6 Ways to Improve Your Cash Flow
As a business coach, I work with a lot of business owners who struggle to maintain and improve good cash flow. While it can feel like cash only flows one way (out of your business), it does (or should) flow into your business as well. To start making a significant improvement to your cash flow, focus on the following 6 areas:
#1 – Improve Revenue
To achieve revenue improvement, you can increase your prices and/or increase your average value of sale. Note: this is not the time to focus on volume of sales, because more customers in the above situation can actually decrease the cash in the business. Therefore, start first with improving prices or selling items of a higher average value of sale.
#2 – Reduce Cost of Goods
One way to quickly reduce your Cost of Goods is to change suppliers and/or renegotiate a better deal from your current suppliers. There are numerous strategies for securing a better deal, including working with suppliers via a tender (or bid) process, purchasing online, and telling your current suppliers that you are seeking additional quotes.
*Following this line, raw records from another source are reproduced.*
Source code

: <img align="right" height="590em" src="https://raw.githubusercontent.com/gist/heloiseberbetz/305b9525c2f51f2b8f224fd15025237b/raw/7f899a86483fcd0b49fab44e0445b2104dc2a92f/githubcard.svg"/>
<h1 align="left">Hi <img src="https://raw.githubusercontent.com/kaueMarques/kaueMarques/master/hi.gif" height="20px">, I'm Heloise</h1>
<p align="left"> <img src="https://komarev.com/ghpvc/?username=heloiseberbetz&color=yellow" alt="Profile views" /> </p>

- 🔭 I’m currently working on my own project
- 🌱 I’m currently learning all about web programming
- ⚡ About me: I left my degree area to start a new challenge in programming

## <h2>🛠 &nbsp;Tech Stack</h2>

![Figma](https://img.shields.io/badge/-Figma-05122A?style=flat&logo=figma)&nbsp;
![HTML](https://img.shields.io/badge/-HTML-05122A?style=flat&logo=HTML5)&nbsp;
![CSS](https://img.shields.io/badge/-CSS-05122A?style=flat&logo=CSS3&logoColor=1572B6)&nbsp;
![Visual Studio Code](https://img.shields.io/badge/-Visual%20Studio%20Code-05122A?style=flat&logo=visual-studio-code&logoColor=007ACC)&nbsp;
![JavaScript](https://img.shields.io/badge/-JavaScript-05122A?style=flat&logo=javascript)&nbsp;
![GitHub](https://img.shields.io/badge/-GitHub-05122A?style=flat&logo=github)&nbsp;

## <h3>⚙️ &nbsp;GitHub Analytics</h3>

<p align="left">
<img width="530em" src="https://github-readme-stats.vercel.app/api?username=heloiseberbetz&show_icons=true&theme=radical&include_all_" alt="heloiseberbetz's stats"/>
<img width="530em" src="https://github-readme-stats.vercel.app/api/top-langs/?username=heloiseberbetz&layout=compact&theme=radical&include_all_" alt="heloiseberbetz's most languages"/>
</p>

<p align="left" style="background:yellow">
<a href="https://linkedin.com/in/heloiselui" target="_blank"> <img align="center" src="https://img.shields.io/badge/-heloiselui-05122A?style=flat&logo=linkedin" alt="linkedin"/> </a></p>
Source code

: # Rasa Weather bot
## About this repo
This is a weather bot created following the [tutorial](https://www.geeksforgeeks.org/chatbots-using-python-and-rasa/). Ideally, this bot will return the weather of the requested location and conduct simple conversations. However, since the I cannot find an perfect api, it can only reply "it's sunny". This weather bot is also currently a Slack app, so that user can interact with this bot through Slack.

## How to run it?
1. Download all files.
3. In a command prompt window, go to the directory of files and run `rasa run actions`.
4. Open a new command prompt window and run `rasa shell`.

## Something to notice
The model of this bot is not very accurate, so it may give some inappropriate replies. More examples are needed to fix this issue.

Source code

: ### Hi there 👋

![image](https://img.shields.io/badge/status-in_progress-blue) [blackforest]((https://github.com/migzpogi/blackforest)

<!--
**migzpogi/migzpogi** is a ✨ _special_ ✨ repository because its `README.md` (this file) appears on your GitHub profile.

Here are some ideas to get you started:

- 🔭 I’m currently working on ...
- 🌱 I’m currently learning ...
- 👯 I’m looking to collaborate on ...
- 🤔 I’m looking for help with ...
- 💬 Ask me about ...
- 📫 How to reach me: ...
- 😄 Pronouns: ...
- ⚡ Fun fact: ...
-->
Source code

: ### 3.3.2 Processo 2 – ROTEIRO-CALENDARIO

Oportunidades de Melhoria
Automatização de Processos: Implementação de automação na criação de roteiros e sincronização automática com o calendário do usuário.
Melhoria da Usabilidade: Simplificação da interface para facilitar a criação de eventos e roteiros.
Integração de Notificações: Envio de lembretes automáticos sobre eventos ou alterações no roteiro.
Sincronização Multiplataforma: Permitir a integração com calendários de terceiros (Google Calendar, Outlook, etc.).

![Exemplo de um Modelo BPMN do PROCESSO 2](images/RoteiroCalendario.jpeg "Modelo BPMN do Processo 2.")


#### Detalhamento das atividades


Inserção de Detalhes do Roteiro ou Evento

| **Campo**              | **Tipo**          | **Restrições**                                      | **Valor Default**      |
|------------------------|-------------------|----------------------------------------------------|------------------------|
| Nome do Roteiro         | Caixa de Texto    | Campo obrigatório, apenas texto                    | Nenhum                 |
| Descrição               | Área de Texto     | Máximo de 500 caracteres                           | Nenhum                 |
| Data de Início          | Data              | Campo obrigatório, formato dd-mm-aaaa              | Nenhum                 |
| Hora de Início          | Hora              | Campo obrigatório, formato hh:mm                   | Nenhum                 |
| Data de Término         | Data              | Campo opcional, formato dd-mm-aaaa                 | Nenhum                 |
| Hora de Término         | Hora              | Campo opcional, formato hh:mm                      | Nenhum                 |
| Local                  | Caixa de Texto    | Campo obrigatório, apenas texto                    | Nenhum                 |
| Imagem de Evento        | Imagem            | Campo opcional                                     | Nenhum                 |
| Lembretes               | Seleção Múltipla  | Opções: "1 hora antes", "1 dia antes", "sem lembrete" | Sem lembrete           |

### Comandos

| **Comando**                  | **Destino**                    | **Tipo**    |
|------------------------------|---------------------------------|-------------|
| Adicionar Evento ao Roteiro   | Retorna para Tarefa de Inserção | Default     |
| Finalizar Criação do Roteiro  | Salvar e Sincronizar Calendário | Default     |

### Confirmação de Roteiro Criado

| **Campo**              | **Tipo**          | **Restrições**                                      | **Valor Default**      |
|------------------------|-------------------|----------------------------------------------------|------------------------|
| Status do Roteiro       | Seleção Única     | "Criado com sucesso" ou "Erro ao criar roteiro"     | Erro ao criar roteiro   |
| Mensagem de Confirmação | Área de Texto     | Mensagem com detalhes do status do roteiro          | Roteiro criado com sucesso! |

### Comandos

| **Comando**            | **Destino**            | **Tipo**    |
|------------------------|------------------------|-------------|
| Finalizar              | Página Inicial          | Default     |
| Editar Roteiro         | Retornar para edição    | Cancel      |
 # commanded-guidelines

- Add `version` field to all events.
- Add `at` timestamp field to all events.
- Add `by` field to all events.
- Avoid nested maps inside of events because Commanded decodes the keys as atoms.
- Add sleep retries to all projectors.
#3 – Improve Accounts Receivable
Accounts receivable is the balance of money due to a company for products/services that were delivered to a customer but not yet paid for. In other words, it is the money that your customers owe you. Outstanding invoices are an example of AR.
Your financial reports should tell you the average number of days your receivables are outstanding. The goal should be to reduce the number of days in comparison to your current position.
Some ways to improve this figure include collecting payments faster, having your customers pay deposits, and collecting payment at the time of delivery.
#4 – Reduce Inventory
One of your overarching goals should be to reduce the average number of days your inventory is sitting around. Just like with your AR, the idea is to reduce the number of days in comparison to your current position. Some ideas for this include selling off old stock, bundling slow moving items (at a discount) with faster moving items, buying faster-moving stock, and implementing a stock system.
#5 – Increase Accounts Payable
Increasing the amount you owe to your suppliers will keep cash in your business longer. The key is to pay your suppliers slower (while still keeping within their terms). With this area, you want to increase the number of days in comparison to your current position.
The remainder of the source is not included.